Charlie Rosen, scientist and visionary, came to SRI in the late 1950s. He founded the Applied Physics Laboratory, which began work on etching out millions of tiny triodes to compete with transistor circuits. One giant problem with millions of tiny triodes was how to wire them up to perform useful functions. When Charlie heard about perceptrons (now called neural networks), which could be "trained" to perform many tasks, especially pattern recognition, he speculated that these self-organizing, self-training algorithms might provide just the answer to harnessing a million triodes. So he began research on perceptrons.

Charlie loved high-risk, frontier science! Thus the Learning Machines Group was created in the early 1960s within the Applied Physics Laboratory to attempt this exciting enterprise of designing, building, and using neural networks. Charlie's limitless enthusiasm and convincing vision inspired co-workers and persuaded the Office of Naval Research and the Army Signal Corps to support this research. SRI perceptron systems achieved impressive results, including classification of symbols on Army maps and accurate recognition of hand-printed characters on FORTRAN coding sheets.

As the intellectual neighborhood around these systems became familiar territory, Charlie got restless and moved on to artificial intelligence (AI),which ultimately led to Shakey the Robot, and the Learning Machines Group became the Artificial Intelligence Center. The Shakey project generated several very important AI technologies that are still important today, almost 30 years later.
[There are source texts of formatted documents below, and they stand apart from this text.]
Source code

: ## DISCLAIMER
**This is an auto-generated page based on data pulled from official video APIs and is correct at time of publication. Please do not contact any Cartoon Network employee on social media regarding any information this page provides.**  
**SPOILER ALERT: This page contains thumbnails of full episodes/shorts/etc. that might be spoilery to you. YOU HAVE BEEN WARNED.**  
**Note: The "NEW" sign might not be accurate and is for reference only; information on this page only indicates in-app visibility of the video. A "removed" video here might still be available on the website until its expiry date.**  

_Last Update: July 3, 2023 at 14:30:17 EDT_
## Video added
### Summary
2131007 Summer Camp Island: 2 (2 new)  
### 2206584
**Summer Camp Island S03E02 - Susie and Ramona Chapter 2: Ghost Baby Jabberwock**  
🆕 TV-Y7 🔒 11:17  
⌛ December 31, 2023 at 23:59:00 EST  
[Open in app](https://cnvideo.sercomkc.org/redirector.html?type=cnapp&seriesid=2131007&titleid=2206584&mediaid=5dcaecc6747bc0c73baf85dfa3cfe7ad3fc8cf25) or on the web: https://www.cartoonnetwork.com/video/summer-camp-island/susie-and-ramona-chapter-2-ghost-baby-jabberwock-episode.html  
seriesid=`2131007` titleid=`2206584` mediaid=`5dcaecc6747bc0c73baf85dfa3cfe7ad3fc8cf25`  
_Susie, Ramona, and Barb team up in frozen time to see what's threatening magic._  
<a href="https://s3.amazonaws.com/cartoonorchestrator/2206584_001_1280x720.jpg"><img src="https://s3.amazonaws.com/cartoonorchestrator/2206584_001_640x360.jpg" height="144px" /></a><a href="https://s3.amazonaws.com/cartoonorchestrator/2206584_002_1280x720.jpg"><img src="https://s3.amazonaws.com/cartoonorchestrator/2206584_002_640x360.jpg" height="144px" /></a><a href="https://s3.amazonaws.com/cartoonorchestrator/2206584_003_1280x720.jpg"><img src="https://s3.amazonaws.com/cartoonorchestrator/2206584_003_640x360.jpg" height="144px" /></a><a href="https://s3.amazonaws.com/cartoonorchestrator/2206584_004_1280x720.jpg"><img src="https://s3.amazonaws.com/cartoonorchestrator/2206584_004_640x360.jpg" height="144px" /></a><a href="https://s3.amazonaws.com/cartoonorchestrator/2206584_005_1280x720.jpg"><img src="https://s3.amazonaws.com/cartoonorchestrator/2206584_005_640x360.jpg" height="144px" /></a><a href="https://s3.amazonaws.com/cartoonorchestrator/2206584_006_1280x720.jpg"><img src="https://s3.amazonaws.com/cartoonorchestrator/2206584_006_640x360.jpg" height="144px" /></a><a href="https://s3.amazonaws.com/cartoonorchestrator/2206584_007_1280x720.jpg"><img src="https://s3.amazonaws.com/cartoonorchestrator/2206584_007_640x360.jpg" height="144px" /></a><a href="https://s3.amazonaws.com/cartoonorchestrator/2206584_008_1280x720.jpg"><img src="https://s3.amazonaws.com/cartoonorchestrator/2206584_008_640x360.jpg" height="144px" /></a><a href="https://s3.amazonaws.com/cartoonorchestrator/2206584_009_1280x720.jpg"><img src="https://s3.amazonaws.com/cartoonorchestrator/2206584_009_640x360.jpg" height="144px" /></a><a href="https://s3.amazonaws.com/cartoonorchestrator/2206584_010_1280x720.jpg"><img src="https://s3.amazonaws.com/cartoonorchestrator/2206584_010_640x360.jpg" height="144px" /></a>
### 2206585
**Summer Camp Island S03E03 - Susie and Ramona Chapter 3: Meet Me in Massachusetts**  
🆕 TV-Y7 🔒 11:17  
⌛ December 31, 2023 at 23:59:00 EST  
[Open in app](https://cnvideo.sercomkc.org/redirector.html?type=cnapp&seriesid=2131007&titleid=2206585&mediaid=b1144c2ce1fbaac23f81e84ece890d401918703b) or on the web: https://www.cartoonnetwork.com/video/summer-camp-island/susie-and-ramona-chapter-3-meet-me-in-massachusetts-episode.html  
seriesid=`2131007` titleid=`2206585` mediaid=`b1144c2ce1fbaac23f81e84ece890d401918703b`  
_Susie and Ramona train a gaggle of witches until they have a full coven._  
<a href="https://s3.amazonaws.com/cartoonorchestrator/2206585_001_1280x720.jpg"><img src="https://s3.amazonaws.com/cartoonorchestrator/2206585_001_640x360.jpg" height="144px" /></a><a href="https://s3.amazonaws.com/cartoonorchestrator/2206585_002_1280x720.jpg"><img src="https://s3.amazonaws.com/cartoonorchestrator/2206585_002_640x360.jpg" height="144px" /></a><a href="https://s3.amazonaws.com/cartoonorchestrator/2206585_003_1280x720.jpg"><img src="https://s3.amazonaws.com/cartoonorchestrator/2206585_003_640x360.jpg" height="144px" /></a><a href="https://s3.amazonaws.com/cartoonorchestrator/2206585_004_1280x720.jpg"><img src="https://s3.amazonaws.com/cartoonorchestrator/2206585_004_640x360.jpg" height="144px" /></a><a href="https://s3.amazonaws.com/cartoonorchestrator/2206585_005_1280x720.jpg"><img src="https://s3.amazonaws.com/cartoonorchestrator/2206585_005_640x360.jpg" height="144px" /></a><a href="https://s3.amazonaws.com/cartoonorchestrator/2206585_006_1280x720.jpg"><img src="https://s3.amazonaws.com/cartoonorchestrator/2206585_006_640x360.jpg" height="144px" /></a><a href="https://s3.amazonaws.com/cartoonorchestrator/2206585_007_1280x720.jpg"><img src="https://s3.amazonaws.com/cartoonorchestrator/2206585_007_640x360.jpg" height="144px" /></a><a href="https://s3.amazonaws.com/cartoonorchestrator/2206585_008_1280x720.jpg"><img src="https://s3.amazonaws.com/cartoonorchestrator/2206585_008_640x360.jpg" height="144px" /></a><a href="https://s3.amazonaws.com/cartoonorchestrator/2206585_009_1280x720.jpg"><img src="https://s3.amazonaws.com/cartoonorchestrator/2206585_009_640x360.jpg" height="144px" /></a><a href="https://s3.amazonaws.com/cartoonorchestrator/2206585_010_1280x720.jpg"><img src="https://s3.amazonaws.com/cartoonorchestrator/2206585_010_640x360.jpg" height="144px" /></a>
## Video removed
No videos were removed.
During the 1970s, SRI's AI Center became, under Charlie's leadership, one of the world's foremost AI laboratories, expanding to work in speech recognition, natural language processing, expert systems, computer vision, and robotics. In the mid-1970s, Charlie formed a Robotics Group within the AI Center. One of the important inventions was a very robust machine vision system capable of recognizing industrial parts as they came down conveyor belts.

When Charlie left SRI for his new start-up, he left behind a thriving AI Center that still displays his traits of optimism, creativity, and a desire to tackle some of engineering's toughest challenges—those of mechanizing the numerous facets of human intelligence. We are still probably a long way from achieving that goal, but that wouldn't scare Charlie!